28 Eylül 1920'de saldırıya geçen Kâzım Karabekir kuvvetleri, birkaç gün içerisinde Ardeşen-Yusufeli-Oltu-Bayezit hattını aşarak Drastamat Kanayan komutasında Ermeni kuvvetleriyle çatışmaya girdi. İlk cephe Oltu Muharebesi oldu. Daha sonra Simon Vratsian ve Artashes Babalian komutasında olan Ermeni Güçleriyle Sarıkamış Muharebesi (1920) ve Kars Muharebesi yapıldı. Kars'ın doğusuna çekilen Ermeniler Bolşevik Rusya'dan ve ABD'den yardım istedi. Bolşevik Rusya bu Kafkasya’yı kendi nüfuz alanı olarak gördüğünden dolayı ve Türk Kurtuluş Savaşı'nı desteklediği için yardım etmeyi reddetti. ABD'den de olumlu yanıt alamayan Ermeniler, işgal ettikleri Erzurum, Kars, ve çevresini Kazım Karabekir kuvvetlerine bıraktı ve bugünkü Ermenistan'ın batısına çekildi. Kazım Karabekir’in kuvvetleri Ermeni birliklerini daha ileri sürerek Gümrü'ye kadar takip etti. Burada Gümrü Muharebesi yapıldı. Yenilen Ermeniler barış istedi.

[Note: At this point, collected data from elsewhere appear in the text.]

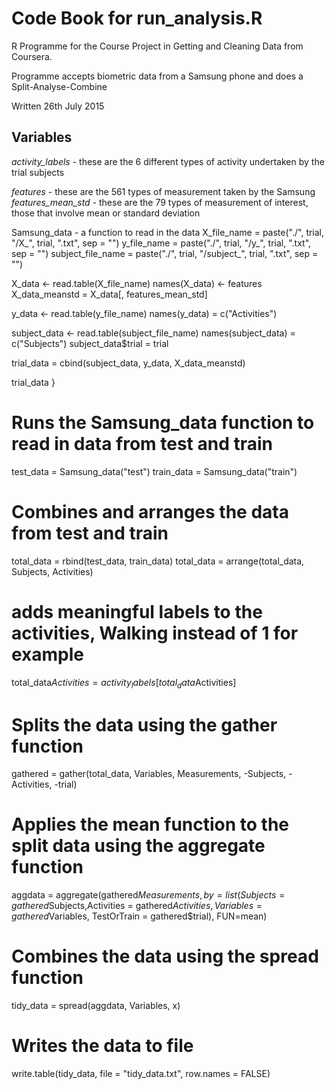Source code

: # Code Book for run_analysis.R


 R Programme for the Course Project in Getting and Cleaning Data from Coursera.
 
 Programme accepts biometric data from a Samsung phone and does a Split-Analyse-Combine
 
 Written 26th July 2015

## Variables
*activity_labels*  - these are the 6 different types of activity undertaken by the trial subjects

*features*  - these are the 561 types of measurement taken by the Samsung
*features_mean_std*  - these are the 79 types of measurement of interest, those that involve mean or standard deviation


Samsung_data  - a function to read in the data
  X_file_name = paste("./", trial, "/X_", trial, ".txt", sep = "")
  y_file_name = paste("./", trial, "/y_", trial, ".txt", sep = "")
  subject_file_name = paste("./", trial, "/subject_", trial, ".txt", sep = "")
  
  X_data <- read.table(X_file_name)
  names(X_data) <- features
  X_data_meanstd = X_data[, features_mean_std]
  
  y_data <- read.table(y_file_name)
  names(y_data) = c("Activities")
  
  
  subject_data <- read.table(subject_file_name)
  names(subject_data) = c("Subjects")
  subject_data$trial = trial
  
  trial_data = cbind(subject_data, y_data, X_data_meanstd)
  
  trial_data
}

# Runs the Samsung_data function to read in data from test and train
test_data = Samsung_data("test")
train_data = Samsung_data("train")

# Combines and arranges the data from test and train
total_data = rbind(test_data, train_data)
total_data = arrange(total_data, Subjects, Activities)


# adds meaningful labels to the activities, Walking instead of 1 for example
total_data$Activities = activity_labels[total_data$Activities]

# Splits the data using the gather function
gathered = gather(total_data, Variables, Measurements, -Subjects, -Activities, -trial)

# Applies the mean function to the split data using the aggregate function
aggdata = aggregate(gathered$Measurements, by=list(Subjects = gathered$Subjects,Activities = gathered$Activities, Variables = gathered$Variables, TestOrTrain = gathered$trial), FUN=mean)

# Combines the data using the spread function
tidy_data = spread(aggdata, Variables, x)

# Writes the data to file
write.table(tidy_data, file = "tidy_data.txt", row.names = FALSE)

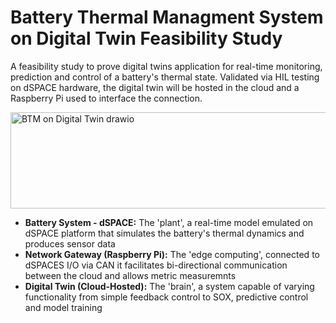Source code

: # Battery Thermal Managment System on Digital Twin Feasibility Study

A feasibility study to prove digital twins application for real-time monitoring, prediction and control of a battery's thermal state. Validated via HIL testing on dSPACE hardware, the digital twin will be hosted in the cloud and a Raspberry Pi used to interface the connection. 

<img width="671" height="154" alt="BTM on Digital Twin drawio" src="https://github.com/user-attachments/assets/6f79c625-aff8-4c71-80f0-1f1c24d77fa2" />

- **Battery System - dSPACE:** The 'plant', a real-time model emulated on dSPACE platform that simulates the battery's thermal dynamics and produces sensor data
- **Network Gateway (Raspberry Pi):** The 'edge computing', connected to dSPACES I/O via CAN it facilitates bi-directional communication between the cloud and allows metric measuremnts
- **Digital Twin (Cloud-Hosted):** The 'brain', a system capable of varying functionality from simple feedback control to SOX, predictive control and model training
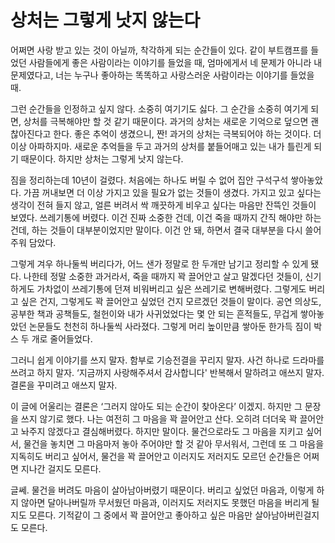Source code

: # 상처는 그렇게 낫지 않는다

어쩌면 사랑 받고 있는 것이 아닐까, 착각하게 되는 순간들이 있다. 같이 부트캠프를 들었던 사람들에게 좋은 사람이라는 이야기를 들었을 때, 엄마에게서 네 문제가 아니라 내 문제였다고, 너는 누구나 좋아하는 똑똑하고 사랑스러운 사람이라는 이야기를 들었을 때.

그런 순간들을 인정하고 싶지 않다. 소중히 여기기도 싫다. 그 순간을 소중히 여기게 되면, 상처를 극복해야만 할 것 같기 때문이다. 과거의 상처는 새로운 기억으로 덮으면 괜찮아진다고 한다. 좋은 추억이 생겼으니, 짠! 과거의 상처는 극복되어야 하는 것이다. 더 이상 아파하지마. 새로운 추억들을 두고 과거의 상처를 붙들어매고 있는 내가 틀린게 되기 때문이다. 하지만 상처는 그렇게 낫지 않는다.

짐을 정리하는데 10년이 걸렸다. 처음에는 하나도 버릴 수 없어 집안 구석구석 쌓아놓았다. 가끔 꺼내보면 더 이상 가지고 있을 필요가 없는 것들이 생겼다. 가지고 있고 싶다는 생각이 전혀 들지 않고, 얼른 버려서 싹 깨끗하게 비우고 싶다는 마음만 잔뜩인 것들이 보였다. 쓰레기통에 버렸다. 이건 진짜 소중한 건데, 이건 죽을 때까지 간직 해야만 하는 건데, 하는 것들이 대부분이었지만 말이다. 이건 안 돼, 하면서 결국 대부분을 다시 쓸어 주워 담았다.

그렇게 겨우 하나둘씩 버리다가, 어느 샌가 정말로 한 두개만 남기고 정리할 수 있게 됐다. 나한테 정말 소중한 과거라서, 죽을 때까지 꽉 끌어안고 살고 말겠다던 것들이, 신기하게도 가차없이 쓰레기통에 던져 비워버리고 싶은 쓰레기로 변해버렸다. 그렇게도 버리고 싶은 건지, 그렇게도 꽉 끌어안고 싶었던 건지 모르겠던 것들이 말이다. 공연 의상도, 공부한 책과 공책들도, 철헌이와 내가 사귀었었다는 몇 안 되는 흔적들도, 무겁게 쌓아놓았던 논문들도 천천히 하나둘씩 사라졌다. 그렇게 머리 높이만큼 쌓아둔 한가득 짐이 박스 두 개로 줄어들었다.

그러니 쉽게 이야기를 쓰지 말자. 함부로 기승전결을 꾸리지 말자. 사건 하나로 드라마를 쓰려고 하지 말자. ‘지금까지 사랑해주셔서 감사합니다' 반복해서 말하려고 애쓰지 말자. 결론을 꾸미려고 애쓰지 말자.

이 글에 어울리는 결론은 ‘그러지 않아도 되는 순간이 찾아온다’ 이겠지. 하지만 그 문장을 쓰지 않기로 했다. 나는 여전히 그 마음을 꽉 끌어안고 산다. 오히려 더더욱 꽉 끌어안고 놔주지 않겠다고 결심해버렸다. 하지만 말이다. 물건으로라도 그 마음을 지키고 싶어서, 물건을 놓치면 그 마음마저 놓아 주어야만 할 것 같아 무서워서, 그런데 또 그 마음을 지독히도 버리고 싶어서, 물건을 꽉 끌어안고 이러지도 저러지도 모르던 순간들은 어쩌면 지나간 걸지도 모른다.

글쎄. 물건을 버려도 마음이 살아남아버렸기 때문이다. 버리고 싶었던 마음과, 이렇게 하지 않아면 달아나버릴까 무서웠던 마음과, 이러지도 저러지도 못했던 마음을 버리게 될지도 모른다. 기적같이 그 중에서 꽉 끌어안고 좋아하고 싶은 마음만 살아남아버린걸지도 모른다.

Barış isteğini kabul eden TBMM Hükümeti 2 Aralık 1920'de Ermenistan'la Gümrü Antlaşmasını imzaladı. Antlaşmaya göre Batum, Sarıkamış, Kars, Ağrı, Erzurum, Artvin, Oltu ve çevresi TBMM Hükümetine bırakılırken savaş esnasında Kazım Karabekir kuvvetlerinin eline geçen Gümrü kenti ise Ermenistan'a bırakıldı. Ayrıca, Mondros sonrasında Ermenistan'a bırakılan Tuzluca (Kulp) kazası da TBMM hükümetinin kontrolüne kaldı. 


Kaynak-Türk Tarih Kurumu, Gen.Kur.Bşk., Harp Tarihi

KURTULUŞ SAVAŞIMIZ-Güney Cephesi;

Türk-Fransız Cephesi veya Güney Cephesi Kurtuluş Savaşı Milli kuvvetlerin Fransız lejyoner birliklerine (Fransız, Cezayir ve Ermeni Askerlerinden oluşan) karşı verdikleri savaşı kapsamaktadır. İngilizler Musul, İskenderun, Kilis, Antep, Maraş, Elbistan ve Urfa’yı işgal ettiler. Fransızlar ise Adana, Mersin ve Osmaniye’yi işgal ettiler. 

İşgalin sonlandırılmasında Molla Mehmet Karayılan 6400 civarında şehit vererek Fransızlara kendi birliğinin onlarca misli kayıp verdirdi. Böylece Karayılan Antep'te efsane oldu. 

Maraş’ta, Sütçü İmam’ın önderliğini yaptığı mücadele sonunda Maraş’ta tutunamayan düşman şehri terk etmek zorunda kaldı (12 Şubat 1920). Urfa şehrinde Ali Saip (Ursavaş) Bey tarafından teşkilatlandırılan Türk direnişi başarıyla sonuçlandı. Fransızlar 11 Nisan 1920’de şehri boşalttılar.

Antep halkı 1 Nisan 1920’de Fransızlara karşı ayaklandıysa da 9 Şubat 1921’de teslim oldu. TBMM, Fransa ile Ankara Anlaşması’nı imzalayarak Güney Cephesini kapatmak zorunda kaldı. 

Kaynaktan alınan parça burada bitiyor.